[Activity]: Word for word, set down every line of the entries below from the line with "Wanna Die (Feat." to the line with "[I Don't Wanna", including both, and no other line.

--- Record excerpts Enclosed Below ---

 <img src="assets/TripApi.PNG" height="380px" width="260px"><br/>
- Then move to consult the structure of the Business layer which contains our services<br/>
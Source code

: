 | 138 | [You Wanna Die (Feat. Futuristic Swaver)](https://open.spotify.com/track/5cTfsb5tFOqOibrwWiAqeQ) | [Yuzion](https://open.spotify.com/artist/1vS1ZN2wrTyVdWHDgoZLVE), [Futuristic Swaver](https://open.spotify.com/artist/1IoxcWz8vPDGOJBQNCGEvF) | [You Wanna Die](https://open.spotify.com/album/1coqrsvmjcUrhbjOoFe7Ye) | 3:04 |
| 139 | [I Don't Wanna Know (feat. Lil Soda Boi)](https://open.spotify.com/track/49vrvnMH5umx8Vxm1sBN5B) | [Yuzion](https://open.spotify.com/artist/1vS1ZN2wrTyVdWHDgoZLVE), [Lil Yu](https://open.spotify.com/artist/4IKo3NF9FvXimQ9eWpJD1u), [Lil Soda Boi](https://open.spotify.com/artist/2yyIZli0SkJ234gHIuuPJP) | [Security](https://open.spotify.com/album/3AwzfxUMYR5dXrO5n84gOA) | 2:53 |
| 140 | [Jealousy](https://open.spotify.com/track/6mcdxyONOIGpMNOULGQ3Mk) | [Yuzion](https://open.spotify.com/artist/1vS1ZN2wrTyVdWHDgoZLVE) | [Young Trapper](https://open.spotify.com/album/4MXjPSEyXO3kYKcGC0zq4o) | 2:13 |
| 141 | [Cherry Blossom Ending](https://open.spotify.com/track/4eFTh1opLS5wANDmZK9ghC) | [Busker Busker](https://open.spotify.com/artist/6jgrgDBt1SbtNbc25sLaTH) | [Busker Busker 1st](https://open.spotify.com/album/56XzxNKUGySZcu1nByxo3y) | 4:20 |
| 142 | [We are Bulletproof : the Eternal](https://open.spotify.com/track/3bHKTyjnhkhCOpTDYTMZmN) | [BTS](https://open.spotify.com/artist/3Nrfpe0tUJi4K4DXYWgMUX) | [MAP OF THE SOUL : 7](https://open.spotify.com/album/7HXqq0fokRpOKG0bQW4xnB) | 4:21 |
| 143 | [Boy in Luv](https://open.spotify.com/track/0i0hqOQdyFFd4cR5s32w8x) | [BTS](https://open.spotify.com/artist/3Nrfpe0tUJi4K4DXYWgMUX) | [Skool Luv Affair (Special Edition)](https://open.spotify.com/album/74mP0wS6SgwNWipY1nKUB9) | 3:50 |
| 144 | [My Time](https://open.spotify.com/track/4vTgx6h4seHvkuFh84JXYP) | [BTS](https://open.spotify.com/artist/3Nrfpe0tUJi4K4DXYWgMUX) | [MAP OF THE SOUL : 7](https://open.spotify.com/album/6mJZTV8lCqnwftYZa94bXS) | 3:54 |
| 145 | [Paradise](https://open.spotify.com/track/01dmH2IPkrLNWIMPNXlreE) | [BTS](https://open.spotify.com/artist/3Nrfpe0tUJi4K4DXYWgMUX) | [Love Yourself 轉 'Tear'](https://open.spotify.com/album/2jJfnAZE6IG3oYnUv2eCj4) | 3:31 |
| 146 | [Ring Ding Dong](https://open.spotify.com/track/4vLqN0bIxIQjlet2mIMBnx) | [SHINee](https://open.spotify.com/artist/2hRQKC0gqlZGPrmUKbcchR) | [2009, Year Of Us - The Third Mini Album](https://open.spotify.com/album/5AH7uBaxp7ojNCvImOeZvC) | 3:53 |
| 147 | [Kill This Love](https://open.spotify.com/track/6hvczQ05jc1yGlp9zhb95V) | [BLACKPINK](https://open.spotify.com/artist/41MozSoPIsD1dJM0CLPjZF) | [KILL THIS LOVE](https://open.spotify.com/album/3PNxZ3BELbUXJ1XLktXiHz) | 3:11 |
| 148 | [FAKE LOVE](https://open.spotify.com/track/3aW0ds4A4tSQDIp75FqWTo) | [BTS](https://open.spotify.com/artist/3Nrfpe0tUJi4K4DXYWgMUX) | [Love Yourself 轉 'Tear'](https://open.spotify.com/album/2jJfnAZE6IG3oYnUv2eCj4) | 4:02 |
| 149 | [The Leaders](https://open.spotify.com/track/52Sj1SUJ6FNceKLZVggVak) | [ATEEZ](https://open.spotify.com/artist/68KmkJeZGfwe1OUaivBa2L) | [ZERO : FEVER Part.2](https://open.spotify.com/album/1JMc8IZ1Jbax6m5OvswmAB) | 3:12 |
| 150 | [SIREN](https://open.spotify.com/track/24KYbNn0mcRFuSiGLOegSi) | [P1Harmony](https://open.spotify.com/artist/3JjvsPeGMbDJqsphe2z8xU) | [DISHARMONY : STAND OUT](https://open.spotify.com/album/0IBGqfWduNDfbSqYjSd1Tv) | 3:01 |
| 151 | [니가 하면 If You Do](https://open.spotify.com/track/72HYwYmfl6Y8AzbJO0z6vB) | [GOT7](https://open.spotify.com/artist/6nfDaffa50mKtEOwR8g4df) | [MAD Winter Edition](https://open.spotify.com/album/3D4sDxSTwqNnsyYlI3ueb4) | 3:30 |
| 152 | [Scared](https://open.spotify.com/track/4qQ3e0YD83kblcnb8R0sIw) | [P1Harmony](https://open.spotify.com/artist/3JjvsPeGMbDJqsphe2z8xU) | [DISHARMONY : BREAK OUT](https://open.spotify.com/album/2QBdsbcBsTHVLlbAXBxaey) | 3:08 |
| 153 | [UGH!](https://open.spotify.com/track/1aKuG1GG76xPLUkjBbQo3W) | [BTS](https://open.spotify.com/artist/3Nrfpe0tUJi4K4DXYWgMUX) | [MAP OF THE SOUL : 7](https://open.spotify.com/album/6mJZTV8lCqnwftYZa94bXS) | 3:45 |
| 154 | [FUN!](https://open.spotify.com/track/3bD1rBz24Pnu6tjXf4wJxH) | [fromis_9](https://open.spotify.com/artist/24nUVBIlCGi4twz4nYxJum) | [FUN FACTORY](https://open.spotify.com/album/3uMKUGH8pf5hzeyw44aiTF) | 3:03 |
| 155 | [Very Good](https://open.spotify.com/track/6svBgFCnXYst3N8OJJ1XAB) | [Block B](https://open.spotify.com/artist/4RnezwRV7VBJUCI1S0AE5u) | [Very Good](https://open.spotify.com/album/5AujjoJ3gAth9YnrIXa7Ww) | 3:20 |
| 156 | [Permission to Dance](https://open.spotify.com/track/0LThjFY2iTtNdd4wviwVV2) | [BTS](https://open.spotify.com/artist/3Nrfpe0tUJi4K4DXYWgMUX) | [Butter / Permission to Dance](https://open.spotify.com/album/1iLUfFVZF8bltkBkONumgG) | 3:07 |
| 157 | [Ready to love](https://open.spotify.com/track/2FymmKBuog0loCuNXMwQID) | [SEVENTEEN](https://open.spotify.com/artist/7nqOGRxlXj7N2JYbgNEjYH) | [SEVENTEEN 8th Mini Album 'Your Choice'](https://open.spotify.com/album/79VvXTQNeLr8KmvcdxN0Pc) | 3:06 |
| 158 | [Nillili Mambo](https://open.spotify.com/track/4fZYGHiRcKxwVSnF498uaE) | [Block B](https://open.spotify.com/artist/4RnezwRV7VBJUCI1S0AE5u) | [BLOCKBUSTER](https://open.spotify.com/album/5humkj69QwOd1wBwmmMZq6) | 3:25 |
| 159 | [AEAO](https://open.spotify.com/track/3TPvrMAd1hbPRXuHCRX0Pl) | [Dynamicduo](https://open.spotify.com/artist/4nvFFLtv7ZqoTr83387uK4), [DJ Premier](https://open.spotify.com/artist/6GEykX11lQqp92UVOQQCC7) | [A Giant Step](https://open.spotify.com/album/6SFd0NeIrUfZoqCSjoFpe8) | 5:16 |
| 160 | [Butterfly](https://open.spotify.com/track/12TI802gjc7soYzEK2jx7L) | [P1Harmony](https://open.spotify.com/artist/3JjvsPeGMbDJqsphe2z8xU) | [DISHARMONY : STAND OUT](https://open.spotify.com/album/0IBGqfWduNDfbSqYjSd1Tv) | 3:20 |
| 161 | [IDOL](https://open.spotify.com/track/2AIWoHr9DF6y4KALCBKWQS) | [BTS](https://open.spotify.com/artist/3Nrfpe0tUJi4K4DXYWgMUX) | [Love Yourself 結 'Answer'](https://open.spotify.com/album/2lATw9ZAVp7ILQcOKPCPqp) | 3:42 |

--- End of Enclosed Record excerpts ---

[Output for this exercise]:
: | 138 | [You Wanna Die (Feat. Futuristic Swaver)](https://open.spotify.com/track/5cTfsb5tFOqOibrwWiAqeQ) | [Yuzion](https://open.spotify.com/artist/1vS1ZN2wrTyVdWHDgoZLVE), [Futuristic Swaver](https://open.spotify.com/artist/1IoxcWz8vPDGOJBQNCGEvF) | [You Wanna Die](https://open.spotify.com/album/1coqrsvmjcUrhbjOoFe7Ye) | 3:04 |
| 139 | [I Don't Wanna Know (feat. Lil Soda Boi)](https://open.spotify.com/track/49vrvnMH5umx8Vxm1sBN5B) | [Yuzion](https://open.spotify.com/artist/1vS1ZN2wrTyVdWHDgoZLVE), [Lil Yu](https://open.spotify.com/artist/4IKo3NF9FvXimQ9eWpJD1u), [Lil Soda Boi](https://open.spotify.com/artist/2yyIZli0SkJ234gHIuuPJP) | [Security](https://open.spotify.com/album/3AwzfxUMYR5dXrO5n84gOA) | 2:53 |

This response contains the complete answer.